> **Raw data**:
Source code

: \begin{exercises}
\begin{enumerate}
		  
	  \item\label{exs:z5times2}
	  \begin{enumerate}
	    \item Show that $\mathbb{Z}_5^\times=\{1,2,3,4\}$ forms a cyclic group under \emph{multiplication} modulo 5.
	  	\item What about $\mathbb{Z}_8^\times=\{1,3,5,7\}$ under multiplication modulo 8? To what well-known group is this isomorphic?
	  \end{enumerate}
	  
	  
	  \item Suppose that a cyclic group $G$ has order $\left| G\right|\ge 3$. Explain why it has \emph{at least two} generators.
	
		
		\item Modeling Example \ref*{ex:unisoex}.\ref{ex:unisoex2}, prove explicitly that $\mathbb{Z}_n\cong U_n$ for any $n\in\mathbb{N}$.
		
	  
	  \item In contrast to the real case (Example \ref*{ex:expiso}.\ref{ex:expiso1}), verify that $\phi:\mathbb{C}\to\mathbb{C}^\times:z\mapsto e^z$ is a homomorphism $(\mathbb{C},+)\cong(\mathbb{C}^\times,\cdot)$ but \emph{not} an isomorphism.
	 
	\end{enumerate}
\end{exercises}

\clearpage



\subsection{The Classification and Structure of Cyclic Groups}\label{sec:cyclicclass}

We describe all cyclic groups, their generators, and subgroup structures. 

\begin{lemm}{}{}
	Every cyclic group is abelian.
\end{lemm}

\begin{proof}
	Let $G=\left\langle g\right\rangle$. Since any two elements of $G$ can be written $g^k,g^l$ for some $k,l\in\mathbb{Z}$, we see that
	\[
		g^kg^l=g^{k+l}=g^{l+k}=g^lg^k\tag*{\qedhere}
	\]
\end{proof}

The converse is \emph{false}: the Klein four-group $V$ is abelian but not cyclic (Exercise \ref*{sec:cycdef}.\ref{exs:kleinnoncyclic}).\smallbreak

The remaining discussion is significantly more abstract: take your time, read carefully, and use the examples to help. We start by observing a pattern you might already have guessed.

> **Action item**:
Your answer should consist only of the lines above between the line holding "forms a cyclic" and the line holding "prove explicitly that", inclusive, each transcribed exactly.

> **Written answer**:
	    \item Show that $\mathbb{Z}_5^\times=\{1,2,3,4\}$ forms a cyclic group under \emph{multiplication} modulo 5.
	  	\item What about $\mathbb{Z}_8^\times=\{1,3,5,7\}$ under multiplication modulo 8? To what well-known group is this isomorphic?
	  \end{enumerate}
	  
	  
	  \item Suppose that a cyclic group $G$ has order $\left| G\right|\ge 3$. Explain why it has \emph{at least two} generators.
	
		
		\item Modeling Example \ref*{ex:unisoex}.\ref{ex:unisoex2}, prove explicitly that $\mathbb{Z}_n\cong U_n$ for any $n\in\mathbb{N}$.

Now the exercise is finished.